What’s Your Favorite Online Financial Literacy Game?
Why Games?
“Teach me and I’ll forget, show me and I may remember, involve me and I’ll understand” – Chinese Proverb.
Kids (and adults!) love games. Games help us practice what we can’t (or won’t) do in reality. We learn from games.
Games can help us learn about money, investing, running a business, and other financial concepts. In my youth, we had only board games, such as monopoly or Pit or Life. Today we have a myrid of board and online games to help us learn about and help us teach our kids about money.
Free Online Games
PBS Kids offers several different online games, two are money related: Be your own boss and Mad Money
Dough main offers several different online games such as Fishdom, Exact Change and others.
Another free to play online game is Celebrity Calamity
(http://financialentertainment.org/play/celebritycalamity.html), from Doorway 2 Dreams is, according to the Financial Entertainment website, “our first financial entertainment product, is a video game that’s fun to play and gives players valuable financial information they can use in daily life. In this game, players become the Business Manager for three up-and-coming celebrities—Alice Albudget, Buster Buyin, and Missy Moolah—who spend beyond their means. Players must effectively use a bank account, debit card, and credit card to be successful”. Other financial online games are also available at https://financialentertainment.org/.
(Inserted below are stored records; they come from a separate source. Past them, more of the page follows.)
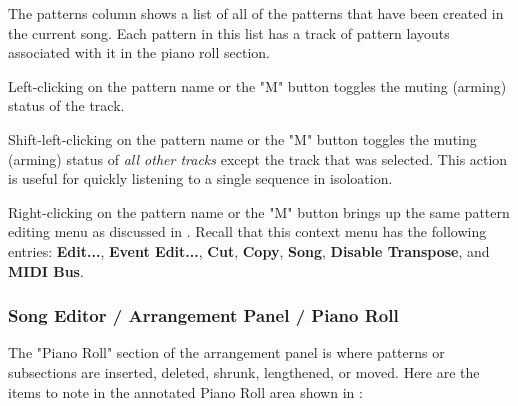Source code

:    The patterns column shows a list of all of the patterns that have been
   created in the current song.  Each pattern in this list has a track of
   pattern layouts associated with it in the piano roll section.

   Left-clicking on the pattern name or the "M" button toggles the muting
   (arming) status of the track.

   Shift-left-clicking on the pattern name or the "M" button toggles the muting
   (arming) status of \textsl{all other tracks} except the track that was
   selected.  This action is useful for quickly listening to a single sequence
   in isoloation.

   Right-clicking on the pattern name or the "M" button brings up the same
   pattern editing menu as discussed in
   .
   Recall that this context menu has the following entries:
   \textbf{Edit...}, \textbf{Event Edit...}, \textbf{Cut}, \textbf{Copy},
   \textbf{Song}, \textbf{Disable Transpose}, and \textbf{MIDI Bus}.

\subsubsection{Song Editor / Arrangement Panel / Piano Roll}
\label{subsubsec:seq64_song_editor_arrangement_panel_roll}

   The "Piano Roll" section of the arrangement panel is where patterns or
   subsections are inserted, deleted, shrunk, lengthened, or moved.
   Here are the items to note in the annotated Piano Roll area
   shown in :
A site with free games and more is TheMint (http://www.themint.org/index.html) a site developed by the Northwestern Mutual Foundation to help teach kids and teens (6th – 12th graders) about personal finance. It has a number of categories of learning (such as earning, spending, giving, tracking, investing and etc. These are divided by age group into a ‘for kids’ and a ‘for teens’ area. Each category has activities, games and information. There is even a section for parents – to check up on how well they are doing training their kids!
At Practical Money Skills for Life (http://www.practicalmoneyskills.com/games/)– the Visa outreach program provides a variety of free games (which by the way they let you embed on your website), such as Cash Puzzler, Countdown to Retirement and Money Metropolis which allows kids ages 7–12 to navigate a multi-dimensional world, making life decisions that will affect whether their virtual bank account shrinks or grows. They have additional games, including Peter Pig’s Money Counter where kids ages 4–7 can practice sorting and counting coins with the help of wise Peter Pig.
Yet another online game is Money$Island which was created by a former Teacher of the Year (Felix Brandon Lloyd) and is offered by BancVue to community financial institutions to brand and put on their websites. Kids are on a quest to save a broke kid. They learn saving, spending, investing and giving concepts along the way. First National Bank and Trust has it on their website.